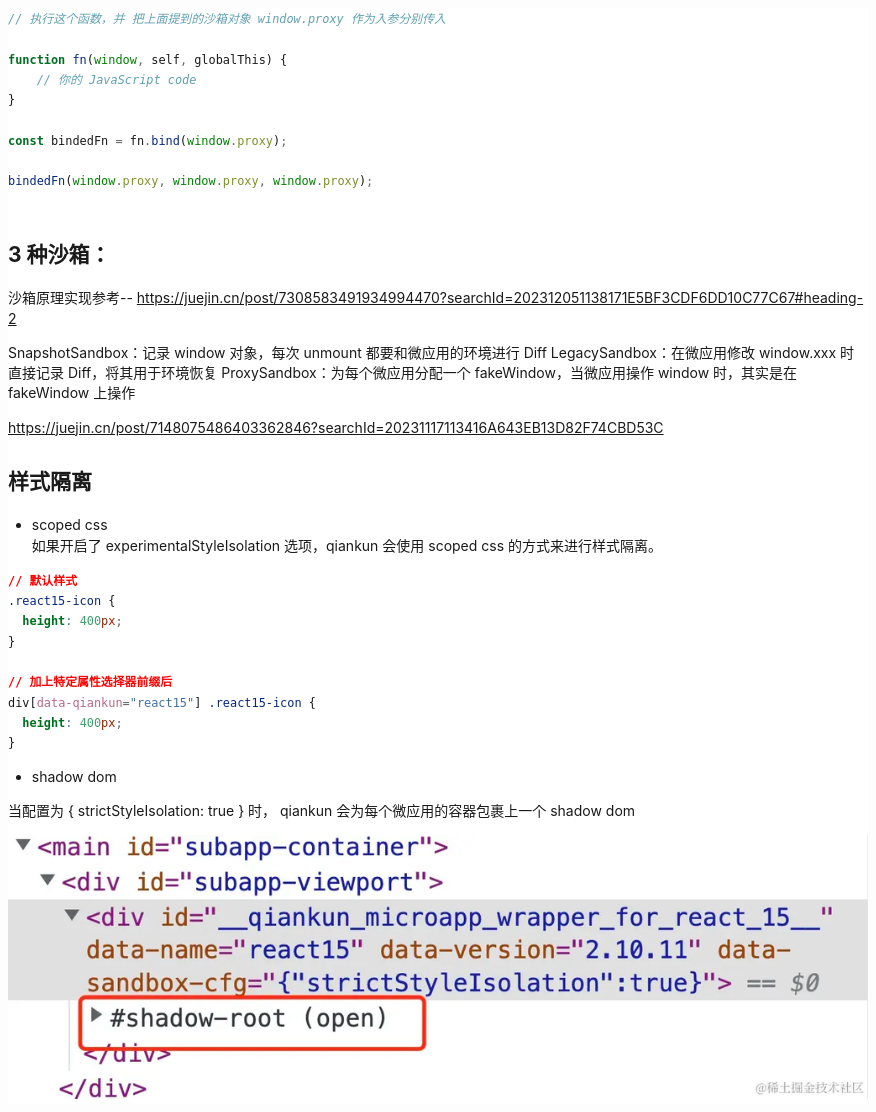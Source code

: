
 ```js
// 执行这个函数，并 把上面提到的沙箱对象 window.proxy 作为入参分别传入

function fn(window, self, globalThis) {
    // 你的 JavaScript code
}

const bindedFn = fn.bind(window.proxy);

bindedFn(window.proxy, window.proxy, window.proxy);



```

## 3 种沙箱：

沙箱原理实现参考--
https://juejin.cn/post/7308583491934994470?searchId=202312051138171E5BF3CDF6DD10C77C67#heading-2

SnapshotSandbox：记录 window 对象，每次 unmount 都要和微应用的环境进行 Diff
LegacySandbox：在微应用修改 window.xxx 时直接记录 Diff，将其用于环境恢复
ProxySandbox：为每个微应用分配一个 fakeWindow，当微应用操作 window 时，其实是在 fakeWindow 上操作




https://juejin.cn/post/7148075486403362846?searchId=20231117113416A643EB13D82F74CBD53C

## 样式隔离

- scoped css  
如果开启了 experimentalStyleIsolation 选项，qiankun 会使用 scoped css 的方式来进行样式隔离。

```css
// 默认样式
.react15-icon { 
  height: 400px; 
}

// 加上特定属性选择器前缀后
div[data-qiankun="react15"] .react15-icon { 
  height: 400px; 
}

```


- shadow dom    

当配置为 { strictStyleIsolation: true } 时， qiankun 会为每个微应用的容器包裹上一个 shadow dom

![img_1.png](assets/img_1.png)
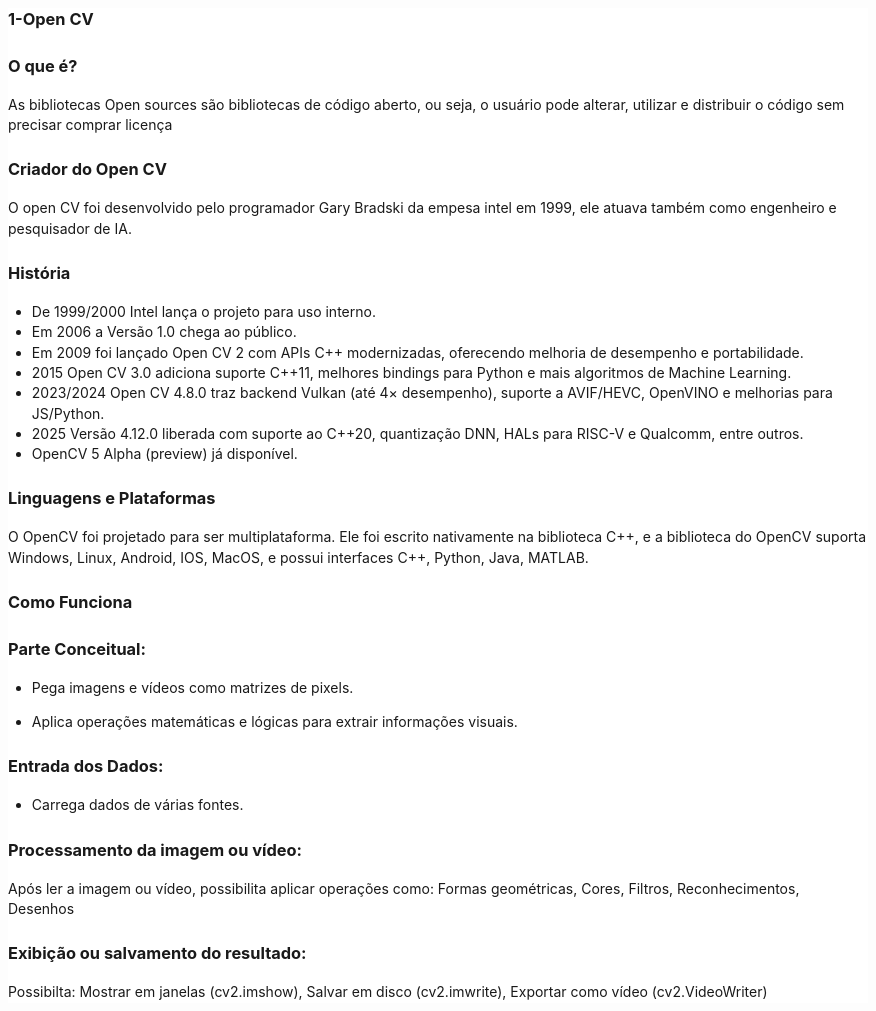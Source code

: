 ### 1-Open CV

### O que é?

As bibliotecas Open sources são bibliotecas de código aberto, ou seja, o usuário pode alterar, utilizar e distribuir o código sem precisar comprar licença

### Criador do Open CV

O open CV  foi desenvolvido pelo programador Gary Bradski da empesa intel em 1999, ele atuava também como engenheiro e pesquisador de IA. 

### História

- De 1999/2000  Intel lança o projeto para uso interno.
- Em 2006 a Versão 1.0 chega ao público.
- Em 2009 foi lançado Open CV 2 com APIs C++ modernizadas, oferecendo melhoria de desempenho e portabilidade.
- 2015 Open CV 3.0 adiciona suporte C++11, melhores bindings para Python e mais algoritmos de Machine Learning.
- 2023/2024  Open CV 4.8.0 traz backend Vulkan (até 4× desempenho), suporte a AVIF/HEVC, OpenVINO e melhorias para JS/Python.
- 2025 Versão 4.12.0 liberada com suporte ao C++20, quantização DNN, HALs para RISC-V e Qualcomm, entre outros.
- OpenCV 5 Alpha (preview) já disponível.

### Linguagens e Plataformas

O OpenCV foi projetado para ser multiplataforma. Ele foi escrito nativamente na biblioteca C++, e a biblioteca do OpenCV suporta Windows, Linux, Android, IOS, MacOS, e possui interfaces C++, Python, Java, MATLAB.

### Como Funciona

### Parte Conceitual:

- Pega imagens e vídeos como matrizes de pixels.

- Aplica operações matemáticas e lógicas para extrair informações visuais.

### Entrada dos Dados:

- Carrega dados de várias fontes.

### Processamento da imagem ou vídeo:

Após ler a imagem ou vídeo, possibilita aplicar operações como: Formas geométricas, Cores, Filtros, Reconhecimentos, Desenhos

### Exibição ou salvamento do resultado:

 Possibilta: Mostrar em janelas (cv2.imshow), Salvar em disco (cv2.imwrite),  Exportar como vídeo (cv2.VideoWriter)
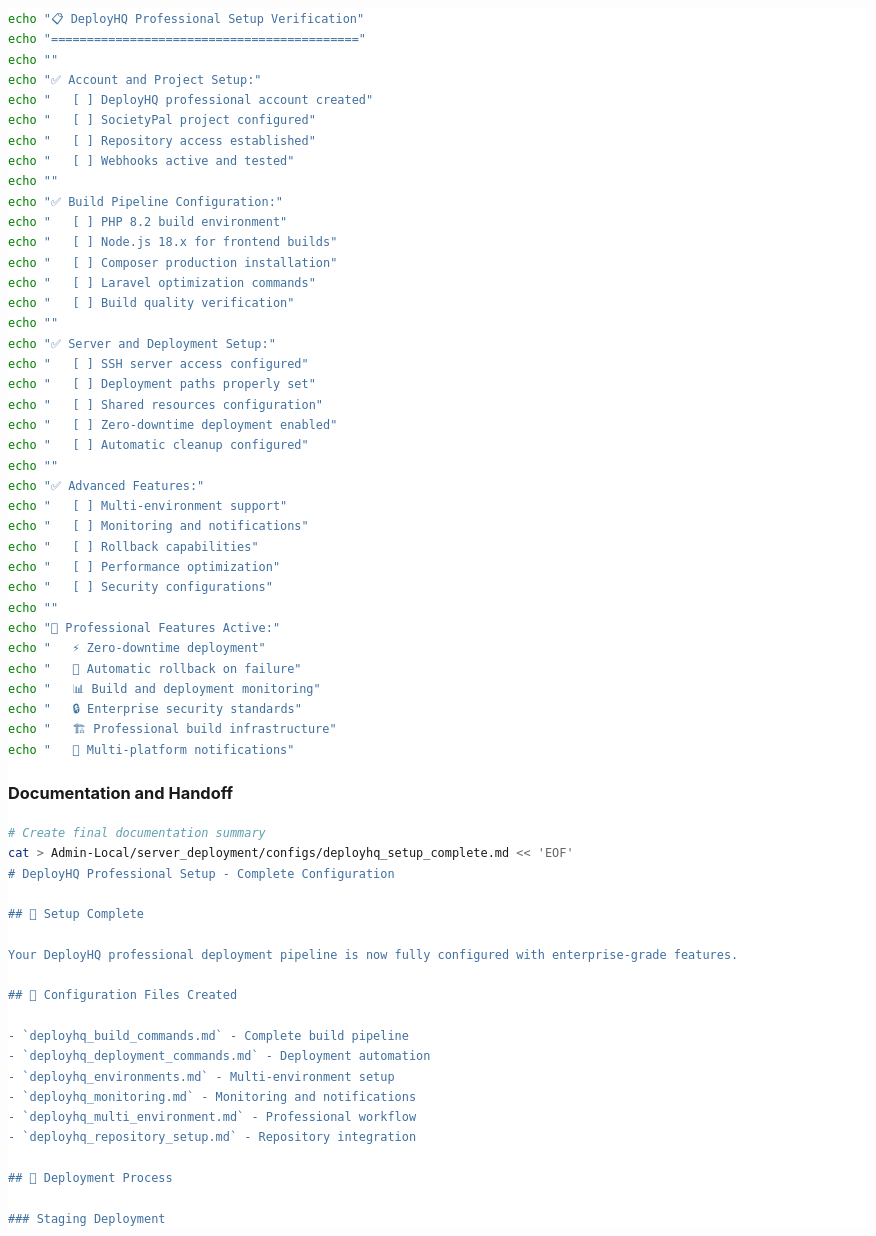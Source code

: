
 ```bash
echo "📋 DeployHQ Professional Setup Verification"
echo "==========================================="
echo ""
echo "✅ Account and Project Setup:"
echo "   [ ] DeployHQ professional account created"
echo "   [ ] SocietyPal project configured"
echo "   [ ] Repository access established"
echo "   [ ] Webhooks active and tested"
echo ""
echo "✅ Build Pipeline Configuration:"
echo "   [ ] PHP 8.2 build environment"
echo "   [ ] Node.js 18.x for frontend builds"
echo "   [ ] Composer production installation"
echo "   [ ] Laravel optimization commands"
echo "   [ ] Build quality verification"
echo ""
echo "✅ Server and Deployment Setup:"
echo "   [ ] SSH server access configured"
echo "   [ ] Deployment paths properly set"
echo "   [ ] Shared resources configuration"
echo "   [ ] Zero-downtime deployment enabled"
echo "   [ ] Automatic cleanup configured"
echo ""
echo "✅ Advanced Features:"
echo "   [ ] Multi-environment support"
echo "   [ ] Monitoring and notifications"
echo "   [ ] Rollback capabilities"
echo "   [ ] Performance optimization"
echo "   [ ] Security configurations"
echo ""
echo "🎯 Professional Features Active:"
echo "   ⚡ Zero-downtime deployment"
echo "   🔄 Automatic rollback on failure"
echo "   📊 Build and deployment monitoring"
echo "   🔒 Enterprise security standards"
echo "   🏗️ Professional build infrastructure"
echo "   📱 Multi-platform notifications"
```

### **Documentation and Handoff**

```bash
# Create final documentation summary
cat > Admin-Local/server_deployment/configs/deployhq_setup_complete.md << 'EOF'
# DeployHQ Professional Setup - Complete Configuration

## 🎉 Setup Complete

Your DeployHQ professional deployment pipeline is now fully configured with enterprise-grade features.

## 🔧 Configuration Files Created

- `deployhq_build_commands.md` - Complete build pipeline
- `deployhq_deployment_commands.md` - Deployment automation
- `deployhq_environments.md` - Multi-environment setup
- `deployhq_monitoring.md` - Monitoring and notifications
- `deployhq_multi_environment.md` - Professional workflow
- `deployhq_repository_setup.md` - Repository integration

## 🚀 Deployment Process

### Staging Deployment
```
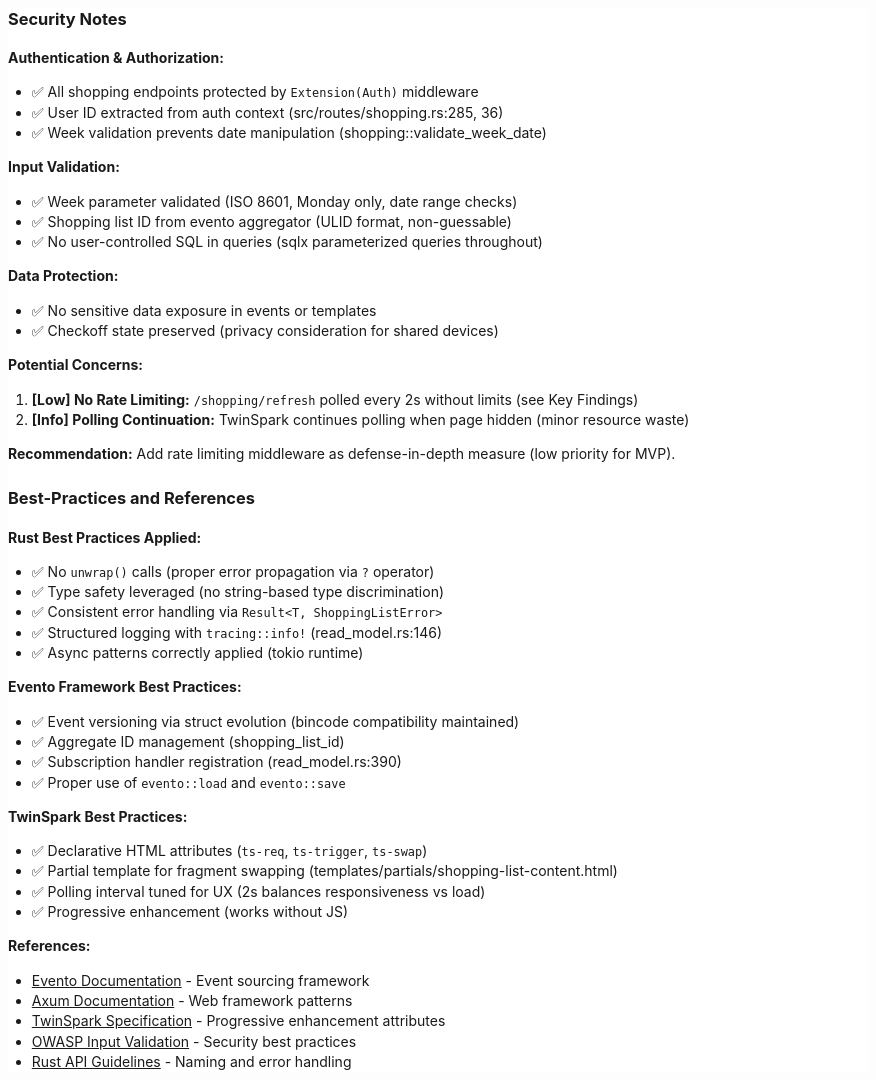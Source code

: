 ### Security Notes

**Authentication & Authorization:**
- ✅ All shopping endpoints protected by `Extension(Auth)` middleware
- ✅ User ID extracted from auth context (src/routes/shopping.rs:285, 36)
- ✅ Week validation prevents date manipulation (shopping::validate_week_date)

**Input Validation:**
- ✅ Week parameter validated (ISO 8601, Monday only, date range checks)
- ✅ Shopping list ID from evento aggregator (ULID format, non-guessable)
- ✅ No user-controlled SQL in queries (sqlx parameterized queries throughout)

**Data Protection:**
- ✅ No sensitive data exposure in events or templates
- ✅ Checkoff state preserved (privacy consideration for shared devices)

**Potential Concerns:**
1. **[Low] No Rate Limiting:** `/shopping/refresh` polled every 2s without limits (see Key Findings)
2. **[Info] Polling Continuation:** TwinSpark continues polling when page hidden (minor resource waste)

**Recommendation:** Add rate limiting middleware as defense-in-depth measure (low priority for MVP).

### Best-Practices and References

**Rust Best Practices Applied:**
- ✅ No `unwrap()` calls (proper error propagation via `?` operator)
- ✅ Type safety leveraged (no string-based type discrimination)
- ✅ Consistent error handling via `Result<T, ShoppingListError>`
- ✅ Structured logging with `tracing::info!` (read_model.rs:146)
- ✅ Async patterns correctly applied (tokio runtime)

**Evento Framework Best Practices:**
- ✅ Event versioning via struct evolution (bincode compatibility maintained)
- ✅ Aggregate ID management (shopping_list_id)
- ✅ Subscription handler registration (read_model.rs:390)
- ✅ Proper use of `evento::load` and `evento::save`

**TwinSpark Best Practices:**
- ✅ Declarative HTML attributes (`ts-req`, `ts-trigger`, `ts-swap`)
- ✅ Partial template for fragment swapping (templates/partials/shopping-list-content.html)
- ✅ Polling interval tuned for UX (2s balances responsiveness vs load)
- ✅ Progressive enhancement (works without JS)

**References:**
- [Evento Documentation](https://docs.rs/evento/1.4.1/evento/) - Event sourcing framework
- [Axum Documentation](https://docs.rs/axum/0.8/axum/) - Web framework patterns
- [TwinSpark Specification](https://github.com/kasta-ua/twinspark-js) - Progressive enhancement attributes
- [OWASP Input Validation](https://cheatsheetseries.owasp.org/cheatsheets/Input_Validation_Cheat_Sheet.html) - Security best practices
- [Rust API Guidelines](https://rust-lang.github.io/api-guidelines/) - Naming and error handling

------------

Only the lines above starting at the line that holds "### Best-Practices and References" and ending at the line that holds "- [Axum Documentation](https://docs.rs/axum/0.8/axum/)" are to be repeated, exactly and in full.

### Best-Practices and References

**Rust Best Practices Applied:**
- ✅ No `unwrap()` calls (proper error propagation via `?` operator)
- ✅ Type safety leveraged (no string-based type discrimination)
- ✅ Consistent error handling via `Result<T, ShoppingListError>`
- ✅ Structured logging with `tracing::info!` (read_model.rs:146)
- ✅ Async patterns correctly applied (tokio runtime)

**Evento Framework Best Practices:**
- ✅ Event versioning via struct evolution (bincode compatibility maintained)
- ✅ Aggregate ID management (shopping_list_id)
- ✅ Subscription handler registration (read_model.rs:390)
- ✅ Proper use of `evento::load` and `evento::save`

**TwinSpark Best Practices:**
- ✅ Declarative HTML attributes (`ts-req`, `ts-trigger`, `ts-swap`)
- ✅ Partial template for fragment swapping (templates/partials/shopping-list-content.html)
- ✅ Polling interval tuned for UX (2s balances responsiveness vs load)
- ✅ Progressive enhancement (works without JS)

**References:**
- [Evento Documentation](https://docs.rs/evento/1.4.1/evento/) - Event sourcing framework
- [Axum Documentation](https://docs.rs/axum/0.8/axum/) - Web framework patterns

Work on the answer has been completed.